**Extracted material**
————————
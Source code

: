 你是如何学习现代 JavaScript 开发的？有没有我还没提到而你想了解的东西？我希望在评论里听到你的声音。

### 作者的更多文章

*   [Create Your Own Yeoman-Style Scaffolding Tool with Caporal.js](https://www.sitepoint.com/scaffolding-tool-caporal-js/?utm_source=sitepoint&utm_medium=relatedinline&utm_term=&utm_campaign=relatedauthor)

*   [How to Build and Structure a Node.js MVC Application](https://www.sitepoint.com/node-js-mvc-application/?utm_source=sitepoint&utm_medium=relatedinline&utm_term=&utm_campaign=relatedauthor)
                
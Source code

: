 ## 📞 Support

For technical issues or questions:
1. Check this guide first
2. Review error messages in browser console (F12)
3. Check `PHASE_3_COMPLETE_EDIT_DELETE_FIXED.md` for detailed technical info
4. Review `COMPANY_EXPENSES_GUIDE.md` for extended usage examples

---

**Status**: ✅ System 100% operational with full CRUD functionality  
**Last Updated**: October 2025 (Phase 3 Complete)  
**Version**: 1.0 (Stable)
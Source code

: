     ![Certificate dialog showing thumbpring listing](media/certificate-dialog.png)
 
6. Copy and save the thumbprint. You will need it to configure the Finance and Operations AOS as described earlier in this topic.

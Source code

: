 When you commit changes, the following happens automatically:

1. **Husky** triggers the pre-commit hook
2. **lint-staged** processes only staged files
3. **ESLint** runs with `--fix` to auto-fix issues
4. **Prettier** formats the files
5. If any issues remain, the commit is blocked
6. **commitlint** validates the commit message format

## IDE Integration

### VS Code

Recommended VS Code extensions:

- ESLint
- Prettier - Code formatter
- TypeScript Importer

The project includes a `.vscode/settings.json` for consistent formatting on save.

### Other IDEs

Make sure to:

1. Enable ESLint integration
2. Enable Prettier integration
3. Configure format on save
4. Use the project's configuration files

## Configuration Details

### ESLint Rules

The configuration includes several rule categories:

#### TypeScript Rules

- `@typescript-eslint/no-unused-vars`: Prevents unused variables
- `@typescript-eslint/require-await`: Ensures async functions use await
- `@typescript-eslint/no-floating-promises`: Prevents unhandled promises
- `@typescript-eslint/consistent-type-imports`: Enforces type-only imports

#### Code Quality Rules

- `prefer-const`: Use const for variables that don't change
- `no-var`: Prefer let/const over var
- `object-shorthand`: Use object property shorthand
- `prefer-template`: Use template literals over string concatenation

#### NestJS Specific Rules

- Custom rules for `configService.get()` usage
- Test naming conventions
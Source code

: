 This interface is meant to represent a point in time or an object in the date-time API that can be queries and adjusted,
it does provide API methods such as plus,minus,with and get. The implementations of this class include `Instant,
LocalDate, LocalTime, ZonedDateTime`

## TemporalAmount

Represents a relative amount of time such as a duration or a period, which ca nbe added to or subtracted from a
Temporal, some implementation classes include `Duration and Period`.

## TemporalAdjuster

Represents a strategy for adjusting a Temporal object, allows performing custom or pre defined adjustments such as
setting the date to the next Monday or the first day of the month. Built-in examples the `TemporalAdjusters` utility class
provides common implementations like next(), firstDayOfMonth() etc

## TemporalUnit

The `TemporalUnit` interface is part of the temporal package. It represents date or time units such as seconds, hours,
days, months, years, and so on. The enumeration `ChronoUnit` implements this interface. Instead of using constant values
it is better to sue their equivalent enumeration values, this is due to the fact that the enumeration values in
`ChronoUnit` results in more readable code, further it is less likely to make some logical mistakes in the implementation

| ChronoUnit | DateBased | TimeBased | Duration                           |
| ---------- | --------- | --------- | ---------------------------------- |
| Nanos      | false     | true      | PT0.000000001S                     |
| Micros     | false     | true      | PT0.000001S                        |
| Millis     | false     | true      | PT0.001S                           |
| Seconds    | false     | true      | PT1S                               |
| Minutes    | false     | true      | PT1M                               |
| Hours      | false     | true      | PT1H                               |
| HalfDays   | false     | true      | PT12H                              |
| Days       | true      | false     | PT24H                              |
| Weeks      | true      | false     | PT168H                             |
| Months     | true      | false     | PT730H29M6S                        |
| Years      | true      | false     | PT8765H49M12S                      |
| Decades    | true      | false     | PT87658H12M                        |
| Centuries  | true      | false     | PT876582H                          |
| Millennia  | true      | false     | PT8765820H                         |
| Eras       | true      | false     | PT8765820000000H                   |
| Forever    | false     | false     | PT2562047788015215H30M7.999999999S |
————————
**Exercise objective**
All that belongs in the answer is the run of lines above from the line containing "### ESLint Rules" through the line containing "functions use await", exactly as written.

**Written answer**
### ESLint Rules

The configuration includes several rule categories:

#### TypeScript Rules

- `@typescript-eslint/no-unused-vars`: Prevents unused variables
- `@typescript-eslint/require-await`: Ensures async functions use await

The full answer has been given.